Galician immigrants at Immigration Sheds, Québec

Galician immigrants at Immigration Sheds, Québec (Credit: Woodruff/Library and Archives Canada/C-004745)

“The history of migration and settlement in Canada invites multiple perspectives, and the more we can encourage different perspectives – from different communities, time periods, and so on – the more we can enrich our understanding of the past and the present,” explains Dr. Laura Madokoro, Professor of History at Carleton.

Carleton Professor Dr. James Milner (Department of Political Science), head of the LERRN partnership, also stresses the importance of accurately detailing and preserving Canadian immigration history.

“There is too often a tendency to approach each new chapter in Canada’s approach to refugees and immigration as an unprecedented ‘crisis’. More often, however, there are deep historical lessons to be learned from past experience and applied to contemporary situations. What has worked before? What are lessons that can be learned?” asks Milner.

The Chair of the Department of History, Dr. James Miller, and his colleagues have long been committed to developing relationships with groups beyond campus, and is delighted with this new partnership and the opportunities it will undoubtedly afford.

“The History of Immigration is central to so many questions we ask about the Canadian past, present, and future,” says Miller. “The opportunity both to draw on the expertise and experiences of some of the people who helped to make that history and to encourage students to research and write about it, as historians, is very welcome.”

He hopes the Prize will encourage students to see themselves as true historians.

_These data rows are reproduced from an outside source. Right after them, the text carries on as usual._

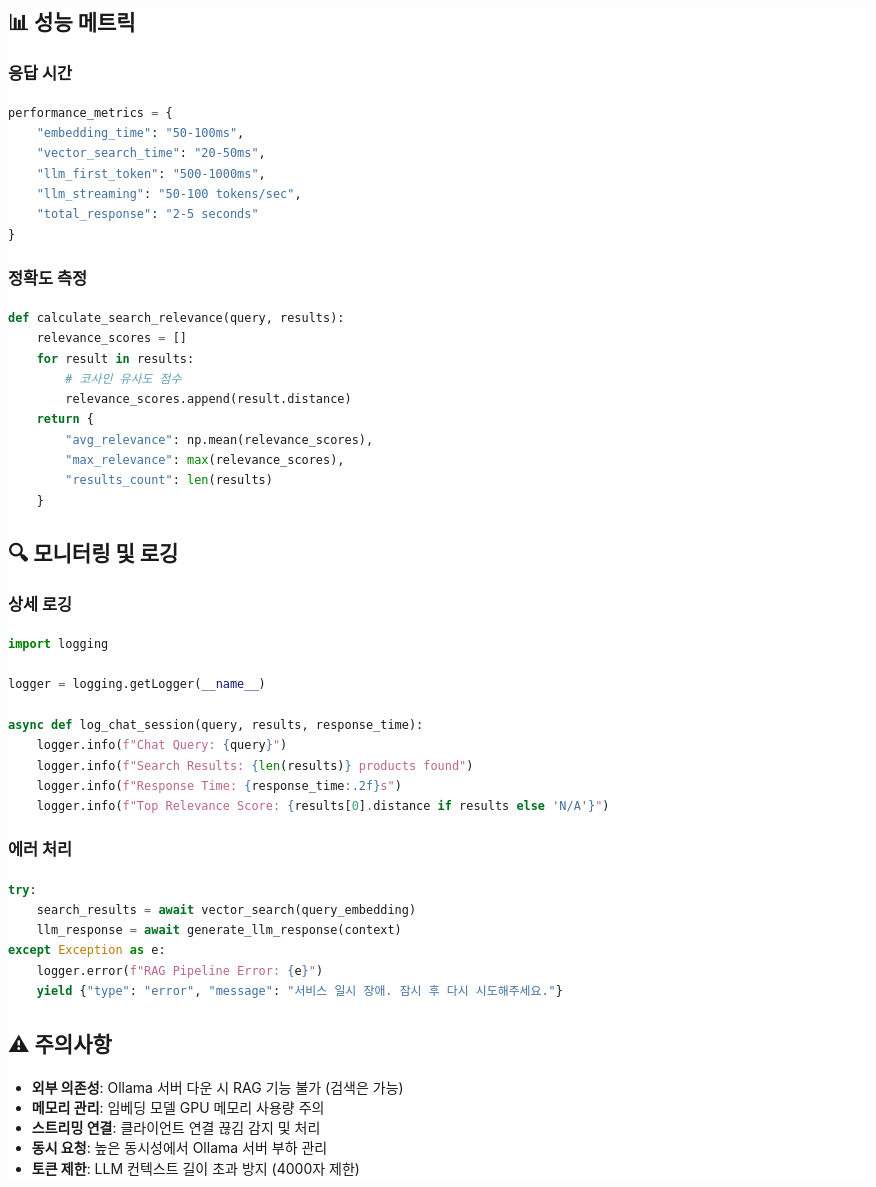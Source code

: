 ## 📊 성능 메트릭

### 응답 시간
```python
performance_metrics = {
    "embedding_time": "50-100ms",
    "vector_search_time": "20-50ms", 
    "llm_first_token": "500-1000ms",
    "llm_streaming": "50-100 tokens/sec",
    "total_response": "2-5 seconds"
}
```

### 정확도 측정
```python
def calculate_search_relevance(query, results):
    relevance_scores = []
    for result in results:
        # 코사인 유사도 점수
        relevance_scores.append(result.distance)
    return {
        "avg_relevance": np.mean(relevance_scores),
        "max_relevance": max(relevance_scores),
        "results_count": len(results)
    }
```

## 🔍 모니터링 및 로깅

### 상세 로깅
```python
import logging

logger = logging.getLogger(__name__)

async def log_chat_session(query, results, response_time):
    logger.info(f"Chat Query: {query}")
    logger.info(f"Search Results: {len(results)} products found") 
    logger.info(f"Response Time: {response_time:.2f}s")
    logger.info(f"Top Relevance Score: {results[0].distance if results else 'N/A'}")
```

### 에러 처리
```python
try:
    search_results = await vector_search(query_embedding)
    llm_response = await generate_llm_response(context)
except Exception as e:
    logger.error(f"RAG Pipeline Error: {e}")
    yield {"type": "error", "message": "서비스 일시 장애. 잠시 후 다시 시도해주세요."}
```

## ⚠️ 주의사항
- **외부 의존성**: Ollama 서버 다운 시 RAG 기능 불가 (검색은 가능)
- **메모리 관리**: 임베딩 모델 GPU 메모리 사용량 주의
- **스트리밍 연결**: 클라이언트 연결 끊김 감지 및 처리
- **동시 요청**: 높은 동시성에서 Ollama 서버 부하 관리
- **토큰 제한**: LLM 컨텍스트 길이 초과 방지 (4000자 제한)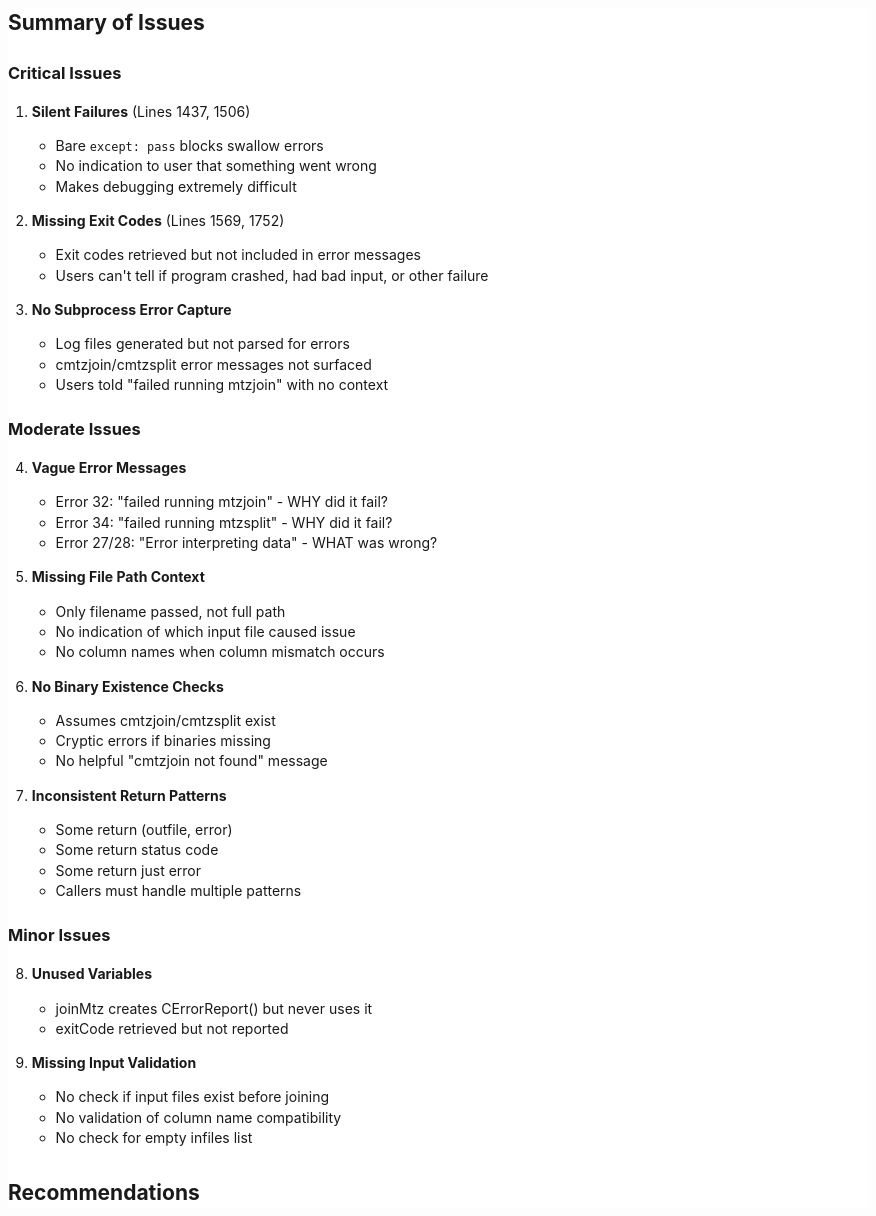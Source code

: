 ## Summary of Issues

### Critical Issues

1. **Silent Failures** (Lines 1437, 1506)
   - Bare `except: pass` blocks swallow errors
   - No indication to user that something went wrong
   - Makes debugging extremely difficult

2. **Missing Exit Codes** (Lines 1569, 1752)
   - Exit codes retrieved but not included in error messages
   - Users can't tell if program crashed, had bad input, or other failure

3. **No Subprocess Error Capture**
   - Log files generated but not parsed for errors
   - cmtzjoin/cmtzsplit error messages not surfaced
   - Users told "failed running mtzjoin" with no context

### Moderate Issues

4. **Vague Error Messages**
   - Error 32: "failed running mtzjoin" - WHY did it fail?
   - Error 34: "failed running mtzsplit" - WHY did it fail?
   - Error 27/28: "Error interpreting data" - WHAT was wrong?

5. **Missing File Path Context**
   - Only filename passed, not full path
   - No indication of which input file caused issue
   - No column names when column mismatch occurs

6. **No Binary Existence Checks**
   - Assumes cmtzjoin/cmtzsplit exist
   - Cryptic errors if binaries missing
   - No helpful "cmtzjoin not found" message

7. **Inconsistent Return Patterns**
   - Some return (outfile, error)
   - Some return status code
   - Some return just error
   - Callers must handle multiple patterns

### Minor Issues

8. **Unused Variables**
   - joinMtz creates CErrorReport() but never uses it
   - exitCode retrieved but not reported

9. **Missing Input Validation**
   - No check if input files exist before joining
   - No validation of column name compatibility
   - No check for empty infiles list

## Recommendations

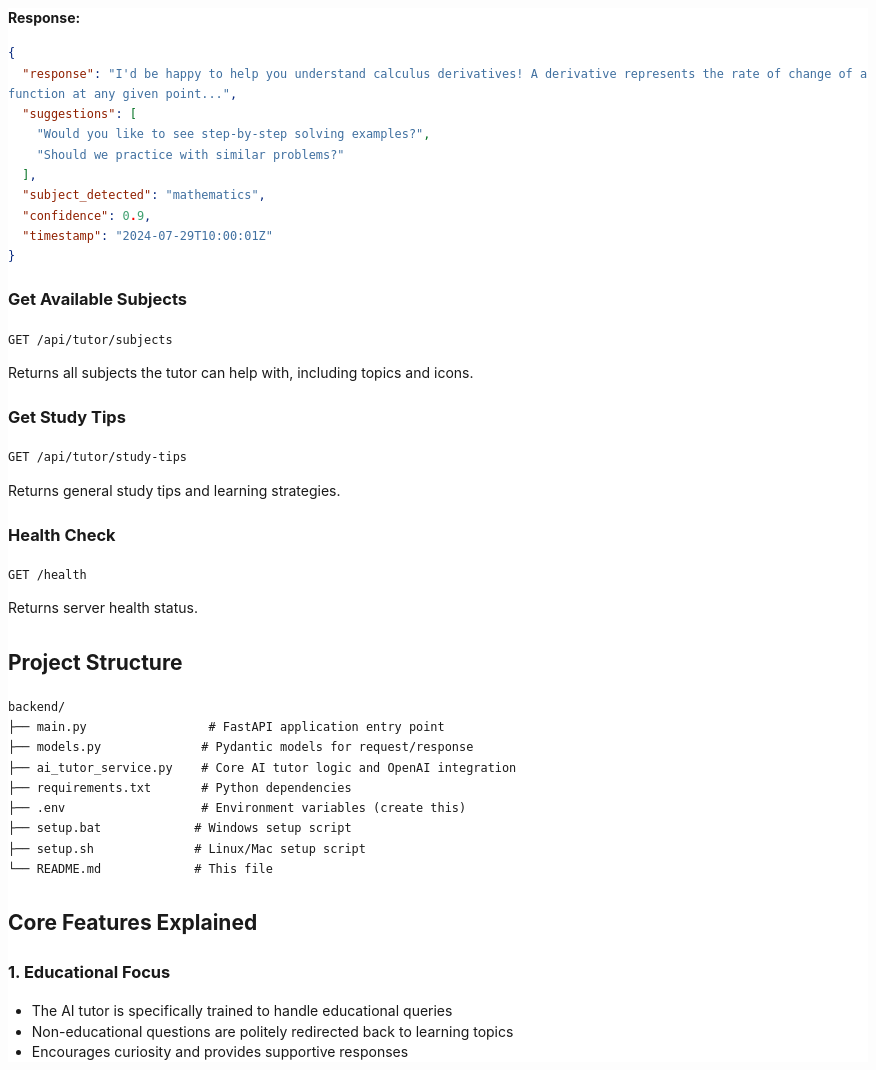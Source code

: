 **Response:**
```json
{
  "response": "I'd be happy to help you understand calculus derivatives! A derivative represents the rate of change of a function at any given point...",
  "suggestions": [
    "Would you like to see step-by-step solving examples?",
    "Should we practice with similar problems?"
  ],
  "subject_detected": "mathematics",
  "confidence": 0.9,
  "timestamp": "2024-07-29T10:00:01Z"
}
```

### Get Available Subjects
```
GET /api/tutor/subjects
```

Returns all subjects the tutor can help with, including topics and icons.

### Get Study Tips
```
GET /api/tutor/study-tips
```

Returns general study tips and learning strategies.

### Health Check
```
GET /health
```

Returns server health status.

## Project Structure

```
backend/
├── main.py                 # FastAPI application entry point
├── models.py              # Pydantic models for request/response
├── ai_tutor_service.py    # Core AI tutor logic and OpenAI integration
├── requirements.txt       # Python dependencies
├── .env                   # Environment variables (create this)
├── setup.bat             # Windows setup script
├── setup.sh              # Linux/Mac setup script
└── README.md             # This file
```

## Core Features Explained

### 1. Educational Focus
- The AI tutor is specifically trained to handle educational queries
- Non-educational questions are politely redirected back to learning topics
- Encourages curiosity and provides supportive responses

I hope that participating in this process, and perhaps even researching and writing with a wider audience in mind, will help students to see greater value in their work, to see that they are creating original work of potential wider significance, not writing ‘just another paper for the professor’.

Dr. James Miller

Milner explains that the LERRN’s mandate is to bring academic research into conversation with civil society partners working to enhance protection and solutions with and for refugees. “The Gunn Prize is another opportunity to demonstrate how academic research can contribute to better analysis and better responses,” he says.

“We truly hope that students who write and submit essays to this competition will recognize that their work can contribute to a broader conversation about Canada’s approach to refugee and immigration, and also that the Prize helps empower all students to realize the role that they can play in using the tools of research and analysis to advance conversations about policy and practice.”

Madokoro agrees that the Gunn Prize will help inspire students interested in the historical evolution of Canadian immigration policy and historical analysis of Canadian immigration relating to specific places, events, or communities.

“I think we sometimes forget to talk about how much we, as instructors, learn from students – in our class discussions but also from engaging with their research questions and projects,” says Madokoro.

I hope students will gain more of a sense of themselves participating in the rich and lively conversations around questions of migration to, within, and from Canada.

Dr. Laura Madokoro

To apply, students must submit their essays by June 30, 2022, to be reviewed by a committee from Carleton University and the CIHS. For more information, please contact prixgunnprize@carleton.ca.

The Gunn Prize is named after Al Gunn, one of the founding members of the CIHS and its longstanding Secretary until his death in 2009.